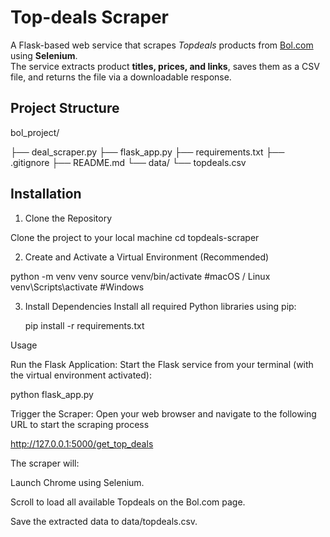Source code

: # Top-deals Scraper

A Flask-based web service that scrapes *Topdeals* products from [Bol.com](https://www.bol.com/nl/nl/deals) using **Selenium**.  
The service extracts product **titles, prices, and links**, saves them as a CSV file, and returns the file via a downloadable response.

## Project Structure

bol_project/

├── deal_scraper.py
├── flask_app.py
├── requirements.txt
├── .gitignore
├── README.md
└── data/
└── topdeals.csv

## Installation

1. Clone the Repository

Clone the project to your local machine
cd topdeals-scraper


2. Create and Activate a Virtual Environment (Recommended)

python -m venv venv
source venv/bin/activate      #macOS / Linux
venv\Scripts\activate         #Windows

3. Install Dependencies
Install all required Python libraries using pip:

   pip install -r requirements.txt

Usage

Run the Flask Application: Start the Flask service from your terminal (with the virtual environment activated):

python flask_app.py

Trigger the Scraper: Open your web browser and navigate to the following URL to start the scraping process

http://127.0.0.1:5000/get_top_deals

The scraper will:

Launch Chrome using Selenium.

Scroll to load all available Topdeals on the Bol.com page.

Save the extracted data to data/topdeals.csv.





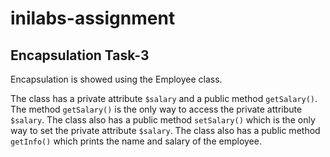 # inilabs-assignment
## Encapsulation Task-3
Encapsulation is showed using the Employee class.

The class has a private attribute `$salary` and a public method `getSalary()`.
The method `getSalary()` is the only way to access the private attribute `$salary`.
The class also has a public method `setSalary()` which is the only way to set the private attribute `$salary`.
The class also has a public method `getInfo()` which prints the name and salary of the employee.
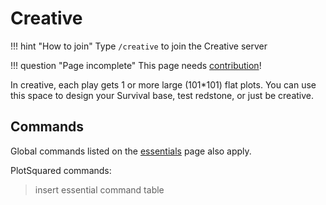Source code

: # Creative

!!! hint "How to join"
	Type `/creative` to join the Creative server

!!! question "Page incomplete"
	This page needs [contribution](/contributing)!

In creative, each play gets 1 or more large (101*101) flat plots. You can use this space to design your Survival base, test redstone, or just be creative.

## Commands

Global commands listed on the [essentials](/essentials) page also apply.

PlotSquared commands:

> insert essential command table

--- --- ---

EXERCISE:
Repeat the data above word for word, without pictures.

OUTPUT BELOW:
Source code

: # Top-deals Scraper

A Flask-based web service that scrapes *Topdeals* products from [Bol.com](https://www.bol.com/nl/nl/deals) using **Selenium**.  
The service extracts product **titles, prices, and links**, saves them as a CSV file, and returns the file via a downloadable response.

## Project Structure

bol_project/

├── deal_scraper.py
├── flask_app.py
├── requirements.txt
├── .gitignore
├── README.md
└── data/
└── topdeals.csv

## Installation

1. Clone the Repository

Clone the project to your local machine
cd topdeals-scraper


2. Create and Activate a Virtual Environment (Recommended)

python -m venv venv
source venv/bin/activate      #macOS / Linux
venv\Scripts\activate         #Windows

3. Install Dependencies
Install all required Python libraries using pip:

   pip install -r requirements.txt

Usage

Run the Flask Application: Start the Flask service from your terminal (with the virtual environment activated):

python flask_app.py

Trigger the Scraper: Open your web browser and navigate to the following URL to start the scraping process

http://127.0.0.1:5000/get_top_deals

The scraper will:

Launch Chrome using Selenium.

Scroll to load all available Topdeals on the Bol.com page.

Save the extracted data to data/topdeals.csv.





 # inilabs-assignment
## Encapsulation Task-3
Encapsulation is showed using the Employee class.

The class has a private attribute `$salary` and a public method `getSalary()`.
The method `getSalary()` is the only way to access the private attribute `$salary`.
The class also has a public method `setSalary()` which is the only way to set the private attribute `$salary`.
The class also has a public method `getInfo()` which prints the name and salary of the employee.
Source code

: # Creative

!!! hint "How to join"
	Type `/creative` to join the Creative server

!!! question "Page incomplete"
	This page needs [contribution](/contributing)!

In creative, each play gets 1 or more large (101*101) flat plots. You can use this space to design your Survival base, test redstone, or just be creative.

## Commands

Global commands listed on the [essentials](/essentials) page also apply.

PlotSquared commands:

> insert essential command table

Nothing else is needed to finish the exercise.